## PROBLEM STATEMENT:
In the listing below, find each line that holds the string "https" and copy it.
▼▼▼
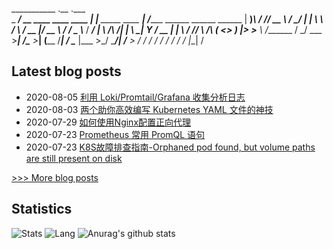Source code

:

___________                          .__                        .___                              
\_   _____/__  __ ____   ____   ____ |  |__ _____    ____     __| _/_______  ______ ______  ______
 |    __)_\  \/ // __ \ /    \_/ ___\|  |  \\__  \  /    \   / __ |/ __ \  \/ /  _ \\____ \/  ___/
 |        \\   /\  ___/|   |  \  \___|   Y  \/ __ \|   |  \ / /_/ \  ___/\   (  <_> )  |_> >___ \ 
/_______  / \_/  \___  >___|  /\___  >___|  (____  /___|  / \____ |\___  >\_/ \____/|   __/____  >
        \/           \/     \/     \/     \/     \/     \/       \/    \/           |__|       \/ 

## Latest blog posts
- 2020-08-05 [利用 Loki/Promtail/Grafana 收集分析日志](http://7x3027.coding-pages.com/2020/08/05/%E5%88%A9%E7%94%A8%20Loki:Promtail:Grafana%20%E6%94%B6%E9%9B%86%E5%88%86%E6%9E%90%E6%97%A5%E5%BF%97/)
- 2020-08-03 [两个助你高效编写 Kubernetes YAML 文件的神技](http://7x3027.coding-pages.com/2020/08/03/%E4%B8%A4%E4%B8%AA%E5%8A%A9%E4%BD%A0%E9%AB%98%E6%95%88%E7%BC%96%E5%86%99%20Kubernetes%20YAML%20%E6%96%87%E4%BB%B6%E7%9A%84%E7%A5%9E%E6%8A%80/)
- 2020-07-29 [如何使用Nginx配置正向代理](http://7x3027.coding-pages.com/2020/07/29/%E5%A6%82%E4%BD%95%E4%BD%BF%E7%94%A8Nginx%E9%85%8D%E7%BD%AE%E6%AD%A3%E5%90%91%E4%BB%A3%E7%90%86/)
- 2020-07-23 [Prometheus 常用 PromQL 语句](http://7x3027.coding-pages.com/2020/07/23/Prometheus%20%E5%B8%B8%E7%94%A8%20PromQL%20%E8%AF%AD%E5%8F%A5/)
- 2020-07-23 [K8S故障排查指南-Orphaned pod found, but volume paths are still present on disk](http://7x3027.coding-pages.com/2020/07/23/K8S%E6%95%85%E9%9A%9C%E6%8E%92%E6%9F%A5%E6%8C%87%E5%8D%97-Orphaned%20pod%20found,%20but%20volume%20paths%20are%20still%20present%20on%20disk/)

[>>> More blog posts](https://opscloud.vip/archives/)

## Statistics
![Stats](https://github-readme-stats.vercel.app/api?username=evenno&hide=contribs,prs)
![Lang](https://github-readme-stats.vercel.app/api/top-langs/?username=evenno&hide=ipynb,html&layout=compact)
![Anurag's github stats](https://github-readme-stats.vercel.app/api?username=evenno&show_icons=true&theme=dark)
▲▲▲
## ANSWER BOX:
[>>> More blog posts](https://opscloud.vip/archives/)
![Stats](https://github-readme-stats.vercel.app/api?username=evenno&hide=contribs,prs)
![Lang](https://github-readme-stats.vercel.app/api/top-langs/?username=evenno&hide=ipynb,html&layout=compact)
![Anurag's github stats](https://github-readme-stats.vercel.app/api?username=evenno&show_icons=true&theme=dark)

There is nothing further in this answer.